Gone are the times when poor African and Asian countries were at the mercy of an unfeeling foreign government. The angrez sarkar simply took off to Shimla, Srinagar, Ooty and Darjeeling when the plains became uncomfortably hot. Indians were banned from walking on the streets their memsahibs and baba-log perambulated. Did their conscience smote them when they left the subcontinent, riven with the chaos of the Partition, hastily granting us our Independence in the hot and steamy month of August? Imagine the heat that those millions of refugees endured, with no provision for their safe passage or even a shelter for the old and the infirm. Karma has a strange way of asserting itself and although this generation of the British population has nothing to do with the heartless behaviour of our erstwhile colonisers who looted us of our wealth and dignity, the Bible does say that the sins of fathers are visited upon their sons. Also, that you reap as you sow. Added to this is the spectre of inflation and shortages that will hit all those countries that had stopped producing the food they consume.

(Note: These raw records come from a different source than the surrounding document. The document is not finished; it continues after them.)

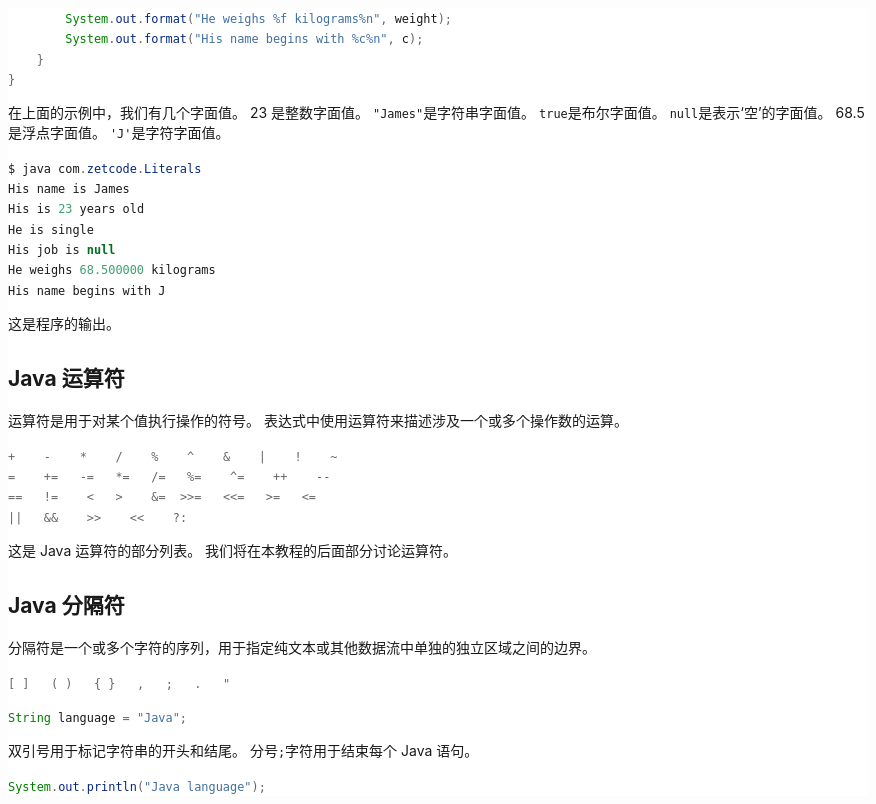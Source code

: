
 ```java
        System.out.format("He weighs %f kilograms%n", weight);
        System.out.format("His name begins with %c%n", c);
    }
}

```

在上面的示例中，我们有几个字面值。 23 是整数字面值。 `"James"`是字符串字面值。 `true`是布尔字面值。 `null`是表示‘空’的字面值。 68.5 是浮点字面值。 `'J'`是字符字面值。

```java
$ java com.zetcode.Literals 
His name is James
His is 23 years old
He is single
His job is null
He weighs 68.500000 kilograms
His name begins with J

```

这是程序的输出。

## Java 运算符

运算符是用于对某个值执行操作的符号。 表达式中使用运算符来描述涉及一个或多个操作数的运算。

```java
+    -    *    /    %    ^    &    |    !    ~
=    +=   -=   *=   /=   %=    ^=    ++    --
==   !=    <   >    &=  >>=   <<=   >=   <= 
||   &&    >>    <<    ?:

```

这是 Java 运算符的部分列表。 我们将在本教程的后面部分讨论运算符。

## Java 分隔符

分隔符是一个或多个字符的序列，用于指定纯文本或其他数据流中单独的独立区域之间的边界。

```java
[ ]   ( )   { }   ,   ;   .   "

```

```java
String language = "Java";

```

双引号用于标记字符串的开头和结尾。 分号`;`字符用于结束每个 Java 语句。

```java
System.out.println("Java language");

```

This is not to gloat over the slow dismemberment of the liberal democracies there but an appraisal of what has gone wrong with the developed world. The welfare state that was once the high point of the British way of life and provided a social security network, also softened the spine of a hard-working nation that was known for its stoic acceptance of hardships. Remember how Britain handled rationing after World War II. The stiff upper lip, now visible perhaps only in the Queen and a few others of her generation, has become a wobbly grimace. Unused to shortages and to the denial of public freebies, there are rumbles that the government is to blame for this state of affairs. To some extent, this is true but has the public played a responsible role? Most of their manufacturing and services (such as the NHS) have been propped up for years by hard-working immigrants. Once respected the world over for their schools and universities, innovative experiments and cutting-edge research that won so many Nobel Prizes, Britain today is in need of fresh blood and human investment. It is more likely that new work and innovative technologies will emerge from precisely those regions that were once crushed under their boot.

The next few decades will show us which countries will occupy centrestage and one only hopes it is not a brutal power like China, which is a possibility that we in India dread. How much damage recession, the falling currencies in this region and self-serving, corrupt political parties, unemployment and rising public anger will inflict upon the world is a prospect that fills one with fear and anxiety.

The coming decades will also bring other problems that we are unable to control: climate change, new diseases, a growing inequality between nations and peoples, are just a few. Perhaps folk of my generation will look back at the last century and say that we were happiest when we had less. Greed, ambition, selfishness, disdain for those values that made us what we are — all these are now celebrated as the new normal. For the woke generation, changing the lexicon (such as disabled for lame, hearing-impaired for deaf, senior for old) is an admirable step forward towards social inclusion of the disadvantaged. However, merely changing a term is meaningless unless it is accompanied by a change of heart and behaviour. And what about addressing problems of caste, creed and language? Are these not equally deserving of a compassionate reappraisal?

How one wishes that a Gandhi-like leader would once again emerge to fix the world’s moral compass. It seems to have gone completely askew.